Compressibility of gasses

One major issue engineers come across working with pneumatic cylinders has to do with the compressibility of a gas. Many studies have been completed on how the precision of a pneumatic cylinder can be affected as the load acting on the cylinder tries to further compress the gas used. Under a vertical load, a case where the cylinder takes on the full load, the precision of the cylinder is affected the most. A study at the National Cheng Kung University in Taiwan, concluded that the accuracy is about ± 30 nm, which is still within a satisfactory range but shows that the compressibility of air has an effect on the system.[2]

Fail safe mechanisms

Pneumatic systems are often found in settings where even rare and brief system failure is unacceptable. In such situations locks can sometimes serve as a safety mechanism in case of loss of air supply (or its pressure falling) and, thus remedy or abate any damage arising in such a situation. Leakage of air from the input or output reduces the pressure and so the desired output.

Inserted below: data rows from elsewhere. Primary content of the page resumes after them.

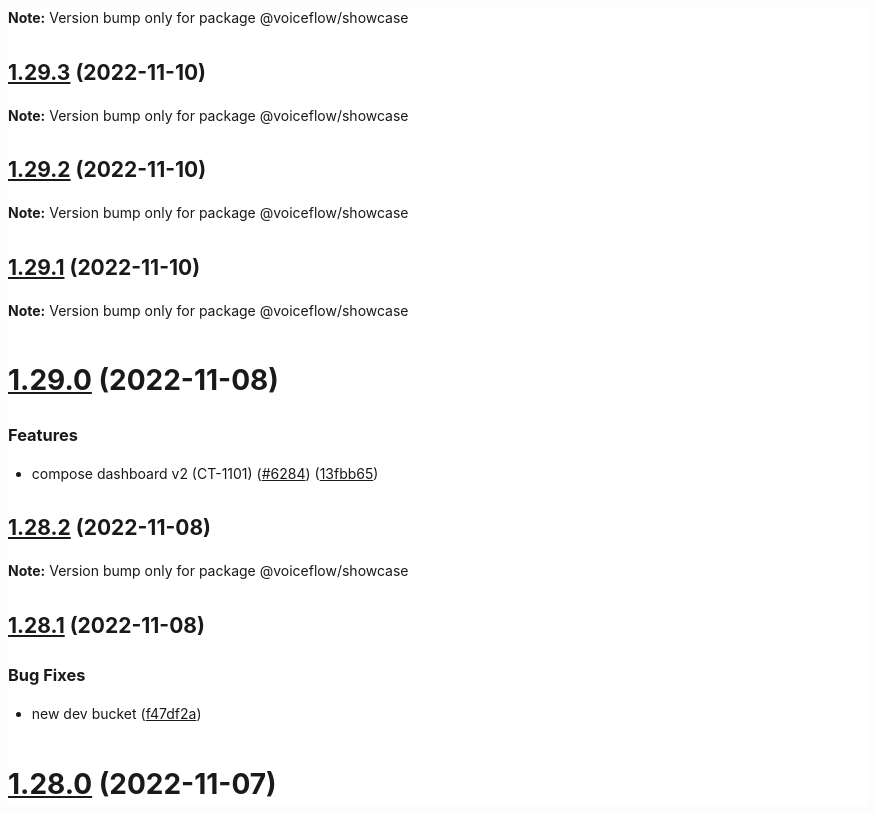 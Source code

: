 **Note:** Version bump only for package @voiceflow/showcase

## [1.29.3](https://github.com/voiceflow/creator-app/compare/@voiceflow/showcase@1.29.2...@voiceflow/showcase@1.29.3) (2022-11-10)

**Note:** Version bump only for package @voiceflow/showcase

## [1.29.2](https://github.com/voiceflow/creator-app/compare/@voiceflow/showcase@1.29.1...@voiceflow/showcase@1.29.2) (2022-11-10)

**Note:** Version bump only for package @voiceflow/showcase

## [1.29.1](https://github.com/voiceflow/creator-app/compare/@voiceflow/showcase@1.29.0...@voiceflow/showcase@1.29.1) (2022-11-10)

**Note:** Version bump only for package @voiceflow/showcase

# [1.29.0](https://github.com/voiceflow/creator-app/compare/@voiceflow/showcase@1.28.2...@voiceflow/showcase@1.29.0) (2022-11-08)

### Features

* compose dashboard v2 (CT-1101) ([#6284](https://github.com/voiceflow/creator-app/issues/6284)) ([13fbb65](https://github.com/voiceflow/creator-app/commit/13fbb65273364f4db4e4b73a92364a32b1f681d6))

## [1.28.2](https://github.com/voiceflow/creator-app/compare/@voiceflow/showcase@1.28.1...@voiceflow/showcase@1.28.2) (2022-11-08)

**Note:** Version bump only for package @voiceflow/showcase

## [1.28.1](https://github.com/voiceflow/creator-app/compare/@voiceflow/showcase@1.28.0...@voiceflow/showcase@1.28.1) (2022-11-08)

### Bug Fixes

* new dev bucket ([f47df2a](https://github.com/voiceflow/creator-app/commit/f47df2a1a920e6b50c23a417b20ba6000e24ebd2))

# [1.28.0](https://github.com/voiceflow/creator-app/compare/@voiceflow/showcase@1.27.7...@voiceflow/showcase@1.28.0) (2022-11-07)

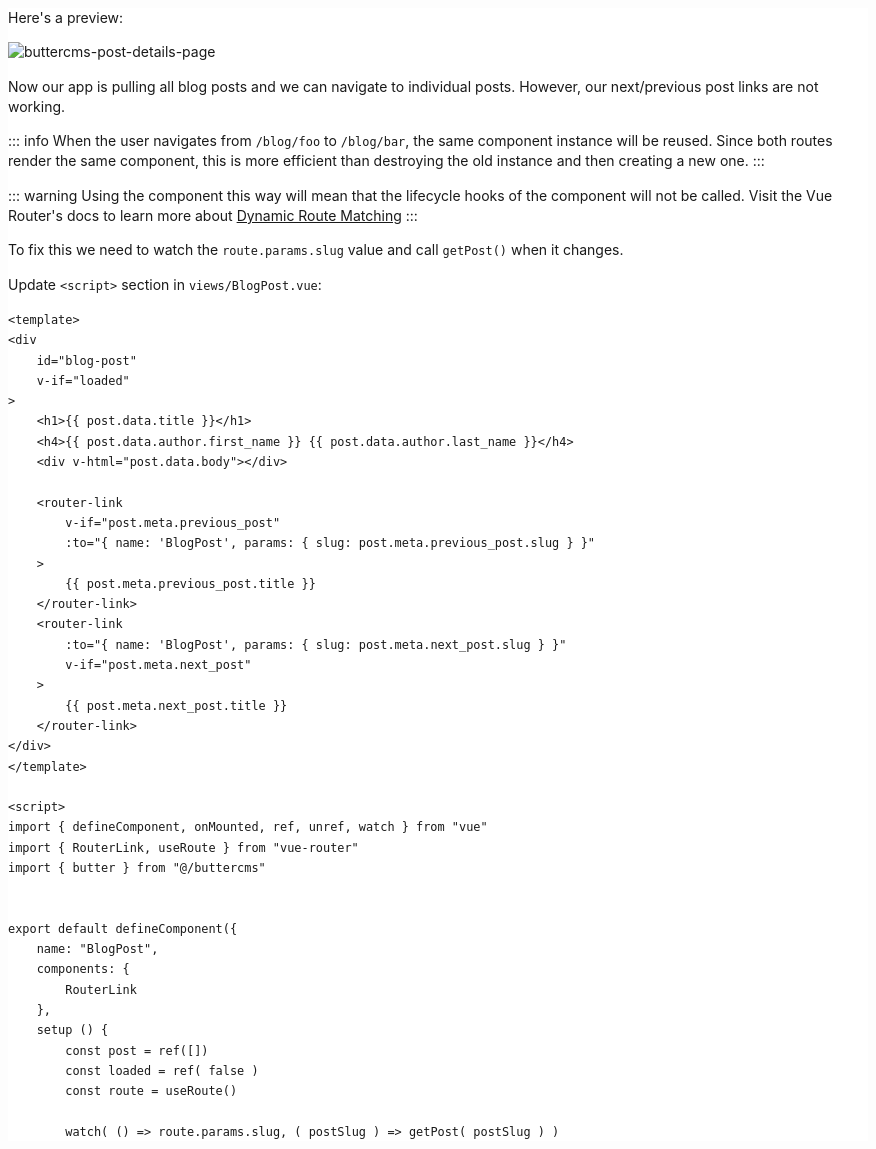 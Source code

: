Here's a preview:

![buttercms-post-details-page](/images/buttercms-post-details-page.png)

Now our app is pulling all blog posts and we can navigate to individual posts. However, our next/previous post links are not working.

::: info
When the user navigates from `/blog/foo` to `/blog/bar`, the same component instance will be reused. Since both routes render the same component, this is more efficient than destroying the old instance and then creating a new one.
:::

::: warning
Using the component this way will mean that the lifecycle hooks of the component will not be called. Visit the Vue Router's docs to learn more about [Dynamic Route Matching](https://router.vuejs.org/en/essentials/dynamic-matching.html)
:::

To fix this we need to watch the `route.params.slug` value and call `getPost()` when it changes.

Update `<script>` section in `views/BlogPost.vue`:

```html{26,41}
<template>
<div
    id="blog-post"
    v-if="loaded"
>
    <h1>{{ post.data.title }}</h1>
    <h4>{{ post.data.author.first_name }} {{ post.data.author.last_name }}</h4>
    <div v-html="post.data.body"></div>

    <router-link
        v-if="post.meta.previous_post"
        :to="{ name: 'BlogPost', params: { slug: post.meta.previous_post.slug } }"
    >
        {{ post.meta.previous_post.title }}
    </router-link>
    <router-link
        :to="{ name: 'BlogPost', params: { slug: post.meta.next_post.slug } }"
        v-if="post.meta.next_post"
    >
        {{ post.meta.next_post.title }}
    </router-link>
</div>
</template>

<script>
import { defineComponent, onMounted, ref, unref, watch } from "vue"
import { RouterLink, useRoute } from "vue-router"
import { butter } from "@/buttercms"


export default defineComponent({
    name: "BlogPost",
    components: {
        RouterLink
    },
    setup () {
        const post = ref([])
        const loaded = ref( false )
        const route = useRoute()

        watch( () => route.params.slug, ( postSlug ) => getPost( postSlug ) )

```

Although pneumatic cylinders will vary in appearance, size and function, they generally fall into one of the specific categories shown below. However, there are also numerous other types of pneumatic cylinder available, many of which are designed to fulfill specific and specialized functions.

Single-acting cylinders

Single-acting cylinders (SAC) use the pressure imparted by compressed air to create a driving force in one direction (usually out), and a spring to return to the "home" position. More often than not, this type of cylinder has limited extension due to the space the compressed spring takes up. Another downside to SACs is that part of the force produced by the cylinder is lost as it tries to push against the spring.

Double-acting cylinders

Double-acting cylinders (DAC) use the force of air to move in both extend and retract strokes. They have two ports to allow air in, one for outstroke and one for instroke. Stroke length for this design is not limited, however, the piston rod is more vulnerable to buckling and bending. Additional calculations should be performed as well.[1] :89

Multi-stage, telescoping cylinder

pneumatic telescoping cylinder, 8-stages, single-acting, retracted and extended

Telescoping cylinders, also known as telescopic cylinders can be either single or double-acting. The telescoping cylinder incorporates a piston rod nested within a series of hollow stages of increasing diameter. Upon actuation, the piston rod and each succeeding stage "telescopes" out as a segmented piston. The main benefit of this design is the allowance for a notably longer stroke than would be achieved with a single-stage cylinder of the same collapsed (retracted) length. One cited drawback to telescoping cylinders is the increased potential for piston flexion due to the segmented piston design. Consequently, telescoping cylinders are primarily utilized in applications where the piston bears minimal side loading.[3]

Other types

Although SACs and DACs are the most common types of pneumatic cylinder, the following types are not particularly rare:[1]:89

Rodless cylinders

Some rodless types have a slot in the wall of the cylinder that is closed off for much of its length by two flexible metal sealing bands. The inner one prevents air from escaping, while the outer one protects the slot and inner band. The piston is actually a pair of them, part of a comparatively long assembly. They seal to the bore and inner band at both ends of the assembly. Between the individual pistons, however, are camming surfaces that "peel off" the bands as the whole sliding assembly moves toward the sealed volume, and "replace" them as the assembly moves away from the other end. Between the camming surfaces is part of the moving assembly that protrudes through the slot to move the load. Of course, this means that the region where the sealing bands are not in contact is at atmospheric pressure.[4]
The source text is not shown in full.